▸ **GIVEN INFORMATION**:
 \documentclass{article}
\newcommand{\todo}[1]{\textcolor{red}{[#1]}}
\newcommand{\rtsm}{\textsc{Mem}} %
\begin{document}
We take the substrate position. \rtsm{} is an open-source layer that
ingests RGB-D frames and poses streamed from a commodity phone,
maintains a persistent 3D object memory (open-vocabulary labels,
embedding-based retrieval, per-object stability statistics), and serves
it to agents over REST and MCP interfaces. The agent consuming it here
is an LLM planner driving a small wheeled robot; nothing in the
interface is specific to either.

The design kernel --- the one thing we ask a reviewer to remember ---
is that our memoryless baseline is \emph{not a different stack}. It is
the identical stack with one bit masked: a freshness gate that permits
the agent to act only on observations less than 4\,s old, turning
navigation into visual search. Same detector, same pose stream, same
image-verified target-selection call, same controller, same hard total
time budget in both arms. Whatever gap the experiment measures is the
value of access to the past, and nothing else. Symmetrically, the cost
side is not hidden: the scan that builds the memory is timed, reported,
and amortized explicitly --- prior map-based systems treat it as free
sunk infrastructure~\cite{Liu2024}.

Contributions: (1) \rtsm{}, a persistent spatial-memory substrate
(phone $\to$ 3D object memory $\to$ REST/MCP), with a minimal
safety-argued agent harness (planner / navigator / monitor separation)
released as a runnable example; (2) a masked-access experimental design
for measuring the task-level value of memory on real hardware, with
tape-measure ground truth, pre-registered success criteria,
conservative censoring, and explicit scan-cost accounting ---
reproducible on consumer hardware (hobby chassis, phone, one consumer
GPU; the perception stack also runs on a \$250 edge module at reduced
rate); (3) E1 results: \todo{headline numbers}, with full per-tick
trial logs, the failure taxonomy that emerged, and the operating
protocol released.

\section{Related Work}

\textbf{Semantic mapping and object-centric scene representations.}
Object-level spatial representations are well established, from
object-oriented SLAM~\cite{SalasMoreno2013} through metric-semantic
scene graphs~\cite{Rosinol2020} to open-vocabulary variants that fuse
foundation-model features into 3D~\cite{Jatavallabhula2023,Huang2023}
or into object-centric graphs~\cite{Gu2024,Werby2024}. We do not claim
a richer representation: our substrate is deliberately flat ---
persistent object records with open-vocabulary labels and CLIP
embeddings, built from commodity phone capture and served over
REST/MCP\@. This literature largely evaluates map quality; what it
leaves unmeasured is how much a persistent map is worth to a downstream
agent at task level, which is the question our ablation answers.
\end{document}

▸ **WHAT NEEDS TO BE DONE**: Using the listing above, retype each line exactly.

▸ **WRITTEN ANSWER**:
 \documentclass{article}
\newcommand{\todo}[1]{\textcolor{red}{[#1]}}
\newcommand{\rtsm}{\textsc{Mem}} %
\begin{document}
We take the substrate position. \rtsm{} is an open-source layer that
ingests RGB-D frames and poses streamed from a commodity phone,
maintains a persistent 3D object memory (open-vocabulary labels,
embedding-based retrieval, per-object stability statistics), and serves
it to agents over REST and MCP interfaces. The agent consuming it here
is an LLM planner driving a small wheeled robot; nothing in the
interface is specific to either.

The design kernel --- the one thing we ask a reviewer to remember ---
is that our memoryless baseline is \emph{not a different stack}. It is
the identical stack with one bit masked: a freshness gate that permits
the agent to act only on observations less than 4\,s old, turning
navigation into visual search. Same detector, same pose stream, same
image-verified target-selection call, same controller, same hard total
time budget in both arms. Whatever gap the experiment measures is the
value of access to the past, and nothing else. Symmetrically, the cost
side is not hidden: the scan that builds the memory is timed, reported,
and amortized explicitly --- prior map-based systems treat it as free
sunk infrastructure~\cite{Liu2024}.

Contributions: (1) \rtsm{}, a persistent spatial-memory substrate
(phone $\to$ 3D object memory $\to$ REST/MCP), with a minimal
safety-argued agent harness (planner / navigator / monitor separation)
released as a runnable example; (2) a masked-access experimental design
for measuring the task-level value of memory on real hardware, with
tape-measure ground truth, pre-registered success criteria,
conservative censoring, and explicit scan-cost accounting ---
reproducible on consumer hardware (hobby chassis, phone, one consumer
GPU; the perception stack also runs on a \$250 edge module at reduced
rate); (3) E1 results: \todo{headline numbers}, with full per-tick
trial logs, the failure taxonomy that emerged, and the operating
protocol released.

\section{Related Work}

\textbf{Semantic mapping and object-centric scene representations.}
Object-level spatial representations are well established, from
object-oriented SLAM~\cite{SalasMoreno2013} through metric-semantic
scene graphs~\cite{Rosinol2020} to open-vocabulary variants that fuse
foundation-model features into 3D~\cite{Jatavallabhula2023,Huang2023}
or into object-centric graphs~\cite{Gu2024,Werby2024}. We do not claim
a richer representation: our substrate is deliberately flat ---
persistent object records with open-vocabulary labels and CLIP
embeddings, built from commodity phone capture and served over
REST/MCP\@. This literature largely evaluates map quality; what it
leaves unmeasured is how much a persistent map is worth to a downstream
agent at task level, which is the question our ablation answers.
\end{document}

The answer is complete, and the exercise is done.